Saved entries
——

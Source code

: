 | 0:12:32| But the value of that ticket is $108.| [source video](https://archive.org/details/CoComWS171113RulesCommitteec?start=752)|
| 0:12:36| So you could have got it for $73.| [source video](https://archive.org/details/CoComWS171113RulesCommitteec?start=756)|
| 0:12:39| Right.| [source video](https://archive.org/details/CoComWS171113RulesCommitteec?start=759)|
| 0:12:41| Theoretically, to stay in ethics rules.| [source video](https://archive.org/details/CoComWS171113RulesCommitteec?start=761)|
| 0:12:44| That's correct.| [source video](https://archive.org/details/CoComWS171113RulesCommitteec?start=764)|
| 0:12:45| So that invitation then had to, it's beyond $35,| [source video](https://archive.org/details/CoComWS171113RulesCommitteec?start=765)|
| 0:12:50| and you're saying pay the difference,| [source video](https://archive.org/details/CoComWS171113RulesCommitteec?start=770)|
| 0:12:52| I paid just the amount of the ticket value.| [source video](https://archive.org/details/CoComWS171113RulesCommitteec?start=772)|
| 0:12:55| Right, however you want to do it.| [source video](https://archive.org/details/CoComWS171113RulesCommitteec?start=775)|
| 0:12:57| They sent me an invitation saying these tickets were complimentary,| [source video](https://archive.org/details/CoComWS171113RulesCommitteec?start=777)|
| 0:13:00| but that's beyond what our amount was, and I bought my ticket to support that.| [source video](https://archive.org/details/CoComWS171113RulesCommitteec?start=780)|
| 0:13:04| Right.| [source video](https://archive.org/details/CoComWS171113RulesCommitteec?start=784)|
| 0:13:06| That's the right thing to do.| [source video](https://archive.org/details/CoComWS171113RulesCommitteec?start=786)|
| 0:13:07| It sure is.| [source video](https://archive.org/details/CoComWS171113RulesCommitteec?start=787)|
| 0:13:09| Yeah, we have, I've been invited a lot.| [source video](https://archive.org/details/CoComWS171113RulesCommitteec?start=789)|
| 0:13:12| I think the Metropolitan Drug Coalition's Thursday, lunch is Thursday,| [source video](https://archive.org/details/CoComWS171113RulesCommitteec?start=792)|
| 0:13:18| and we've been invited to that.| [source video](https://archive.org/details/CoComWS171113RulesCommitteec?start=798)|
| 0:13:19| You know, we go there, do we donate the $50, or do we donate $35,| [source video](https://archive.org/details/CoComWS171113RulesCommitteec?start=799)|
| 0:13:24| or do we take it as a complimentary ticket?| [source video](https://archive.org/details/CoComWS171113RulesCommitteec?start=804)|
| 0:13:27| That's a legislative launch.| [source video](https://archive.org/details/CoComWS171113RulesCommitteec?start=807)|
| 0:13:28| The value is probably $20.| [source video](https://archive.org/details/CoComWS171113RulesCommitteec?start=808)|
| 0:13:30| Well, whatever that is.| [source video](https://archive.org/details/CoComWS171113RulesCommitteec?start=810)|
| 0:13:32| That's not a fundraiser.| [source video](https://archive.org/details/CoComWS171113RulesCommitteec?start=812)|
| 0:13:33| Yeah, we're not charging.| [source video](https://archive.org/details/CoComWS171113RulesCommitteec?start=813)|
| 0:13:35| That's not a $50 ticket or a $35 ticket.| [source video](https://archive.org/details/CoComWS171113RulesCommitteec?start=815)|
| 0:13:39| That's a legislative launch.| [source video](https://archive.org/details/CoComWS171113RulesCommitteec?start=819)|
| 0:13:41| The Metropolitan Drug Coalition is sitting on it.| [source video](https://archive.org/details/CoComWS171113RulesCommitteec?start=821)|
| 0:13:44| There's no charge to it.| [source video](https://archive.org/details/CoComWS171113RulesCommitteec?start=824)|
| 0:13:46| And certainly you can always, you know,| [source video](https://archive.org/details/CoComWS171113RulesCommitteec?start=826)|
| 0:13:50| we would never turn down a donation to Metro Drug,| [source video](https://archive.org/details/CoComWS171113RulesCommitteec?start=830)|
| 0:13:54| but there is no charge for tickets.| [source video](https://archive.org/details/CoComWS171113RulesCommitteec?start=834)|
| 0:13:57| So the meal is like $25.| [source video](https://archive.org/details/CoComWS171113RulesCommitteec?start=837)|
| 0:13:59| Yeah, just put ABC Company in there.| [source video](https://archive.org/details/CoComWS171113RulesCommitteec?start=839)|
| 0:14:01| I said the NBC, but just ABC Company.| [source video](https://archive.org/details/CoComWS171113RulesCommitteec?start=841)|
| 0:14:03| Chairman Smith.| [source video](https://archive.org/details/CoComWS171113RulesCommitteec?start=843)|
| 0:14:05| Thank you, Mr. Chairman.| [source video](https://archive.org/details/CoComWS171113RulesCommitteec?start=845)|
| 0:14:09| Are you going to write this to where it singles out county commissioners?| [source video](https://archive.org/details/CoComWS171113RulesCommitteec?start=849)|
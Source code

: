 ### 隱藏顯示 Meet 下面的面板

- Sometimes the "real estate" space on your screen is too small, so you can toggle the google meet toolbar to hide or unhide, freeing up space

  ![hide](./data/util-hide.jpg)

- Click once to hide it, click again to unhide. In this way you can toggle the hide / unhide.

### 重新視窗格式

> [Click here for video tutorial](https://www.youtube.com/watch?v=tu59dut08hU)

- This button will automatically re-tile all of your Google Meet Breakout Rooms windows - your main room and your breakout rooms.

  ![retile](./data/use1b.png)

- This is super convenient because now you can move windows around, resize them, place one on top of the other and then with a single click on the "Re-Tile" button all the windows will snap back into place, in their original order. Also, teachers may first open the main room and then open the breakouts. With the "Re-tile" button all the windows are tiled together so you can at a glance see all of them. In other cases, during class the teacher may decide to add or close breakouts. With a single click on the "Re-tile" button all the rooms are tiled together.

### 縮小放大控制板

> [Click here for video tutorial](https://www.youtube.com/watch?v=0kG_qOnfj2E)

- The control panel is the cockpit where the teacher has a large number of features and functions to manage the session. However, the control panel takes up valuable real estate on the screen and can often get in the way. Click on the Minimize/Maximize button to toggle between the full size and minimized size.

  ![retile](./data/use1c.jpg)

——

> PROBLEM TO SOLVE
Print the records above in full, exactly.

> ANSWER FOR THE TASK
Source code

: | 0:12:32| But the value of that ticket is $108.| [source video](https://archive.org/details/CoComWS171113RulesCommitteec?start=752)|
| 0:12:36| So you could have got it for $73.| [source video](https://archive.org/details/CoComWS171113RulesCommitteec?start=756)|
| 0:12:39| Right.| [source video](https://archive.org/details/CoComWS171113RulesCommitteec?start=759)|
| 0:12:41| Theoretically, to stay in ethics rules.| [source video](https://archive.org/details/CoComWS171113RulesCommitteec?start=761)|
| 0:12:44| That's correct.| [source video](https://archive.org/details/CoComWS171113RulesCommitteec?start=764)|
| 0:12:45| So that invitation then had to, it's beyond $35,| [source video](https://archive.org/details/CoComWS171113RulesCommitteec?start=765)|
| 0:12:50| and you're saying pay the difference,| [source video](https://archive.org/details/CoComWS171113RulesCommitteec?start=770)|
| 0:12:52| I paid just the amount of the ticket value.| [source video](https://archive.org/details/CoComWS171113RulesCommitteec?start=772)|
| 0:12:55| Right, however you want to do it.| [source video](https://archive.org/details/CoComWS171113RulesCommitteec?start=775)|
| 0:12:57| They sent me an invitation saying these tickets were complimentary,| [source video](https://archive.org/details/CoComWS171113RulesCommitteec?start=777)|
| 0:13:00| but that's beyond what our amount was, and I bought my ticket to support that.| [source video](https://archive.org/details/CoComWS171113RulesCommitteec?start=780)|
| 0:13:04| Right.| [source video](https://archive.org/details/CoComWS171113RulesCommitteec?start=784)|
| 0:13:06| That's the right thing to do.| [source video](https://archive.org/details/CoComWS171113RulesCommitteec?start=786)|
| 0:13:07| It sure is.| [source video](https://archive.org/details/CoComWS171113RulesCommitteec?start=787)|
| 0:13:09| Yeah, we have, I've been invited a lot.| [source video](https://archive.org/details/CoComWS171113RulesCommitteec?start=789)|
| 0:13:12| I think the Metropolitan Drug Coalition's Thursday, lunch is Thursday,| [source video](https://archive.org/details/CoComWS171113RulesCommitteec?start=792)|
| 0:13:18| and we've been invited to that.| [source video](https://archive.org/details/CoComWS171113RulesCommitteec?start=798)|
| 0:13:19| You know, we go there, do we donate the $50, or do we donate $35,| [source video](https://archive.org/details/CoComWS171113RulesCommitteec?start=799)|
| 0:13:24| or do we take it as a complimentary ticket?| [source video](https://archive.org/details/CoComWS171113RulesCommitteec?start=804)|
| 0:13:27| That's a legislative launch.| [source video](https://archive.org/details/CoComWS171113RulesCommitteec?start=807)|
| 0:13:28| The value is probably $20.| [source video](https://archive.org/details/CoComWS171113RulesCommitteec?start=808)|
| 0:13:30| Well, whatever that is.| [source video](https://archive.org/details/CoComWS171113RulesCommitteec?start=810)|
| 0:13:32| That's not a fundraiser.| [source video](https://archive.org/details/CoComWS171113RulesCommitteec?start=812)|
| 0:13:33| Yeah, we're not charging.| [source video](https://archive.org/details/CoComWS171113RulesCommitteec?start=813)|
| 0:13:35| That's not a $50 ticket or a $35 ticket.| [source video](https://archive.org/details/CoComWS171113RulesCommitteec?start=815)|
| 0:13:39| That's a legislative launch.| [source video](https://archive.org/details/CoComWS171113RulesCommitteec?start=819)|
| 0:13:41| The Metropolitan Drug Coalition is sitting on it.| [source video](https://archive.org/details/CoComWS171113RulesCommitteec?start=821)|
| 0:13:44| There's no charge to it.| [source video](https://archive.org/details/CoComWS171113RulesCommitteec?start=824)|
| 0:13:46| And certainly you can always, you know,| [source video](https://archive.org/details/CoComWS171113RulesCommitteec?start=826)|
| 0:13:50| we would never turn down a donation to Metro Drug,| [source video](https://archive.org/details/CoComWS171113RulesCommitteec?start=830)|
| 0:13:54| but there is no charge for tickets.| [source video](https://archive.org/details/CoComWS171113RulesCommitteec?start=834)|
| 0:13:57| So the meal is like $25.| [source video](https://archive.org/details/CoComWS171113RulesCommitteec?start=837)|
| 0:13:59| Yeah, just put ABC Company in there.| [source video](https://archive.org/details/CoComWS171113RulesCommitteec?start=839)|
| 0:14:01| I said the NBC, but just ABC Company.| [source video](https://archive.org/details/CoComWS171113RulesCommitteec?start=841)|
| 0:14:03| Chairman Smith.| [source video](https://archive.org/details/CoComWS171113RulesCommitteec?start=843)|
| 0:14:05| Thank you, Mr. Chairman.| [source video](https://archive.org/details/CoComWS171113RulesCommitteec?start=845)|
| 0:14:09| Are you going to write this to where it singles out county commissioners?| [source video](https://archive.org/details/CoComWS171113RulesCommitteec?start=849)|
Source code

: ### 隱藏顯示 Meet 下面的面板

- Sometimes the "real estate" space on your screen is too small, so you can toggle the google meet toolbar to hide or unhide, freeing up space

  ![hide](./data/util-hide.jpg)

- Click once to hide it, click again to unhide. In this way you can toggle the hide / unhide.

### 重新視窗格式

> [Click here for video tutorial](https://www.youtube.com/watch?v=tu59dut08hU)

- This button will automatically re-tile all of your Google Meet Breakout Rooms windows - your main room and your breakout rooms.

  ![retile](./data/use1b.png)

- This is super convenient because now you can move windows around, resize them, place one on top of the other and then with a single click on the "Re-Tile" button all the windows will snap back into place, in their original order. Also, teachers may first open the main room and then open the breakouts. With the "Re-tile" button all the windows are tiled together so you can at a glance see all of them. In other cases, during class the teacher may decide to add or close breakouts. With a single click on the "Re-tile" button all the rooms are tiled together.

### 縮小放大控制板

> [Click here for video tutorial](https://www.youtube.com/watch?v=0kG_qOnfj2E)

- The control panel is the cockpit where the teacher has a large number of features and functions to manage the session. However, the control panel takes up valuable real estate on the screen and can often get in the way. Click on the Minimize/Maximize button to toggle between the full size and minimized size.

  ![retile](./data/use1c.jpg)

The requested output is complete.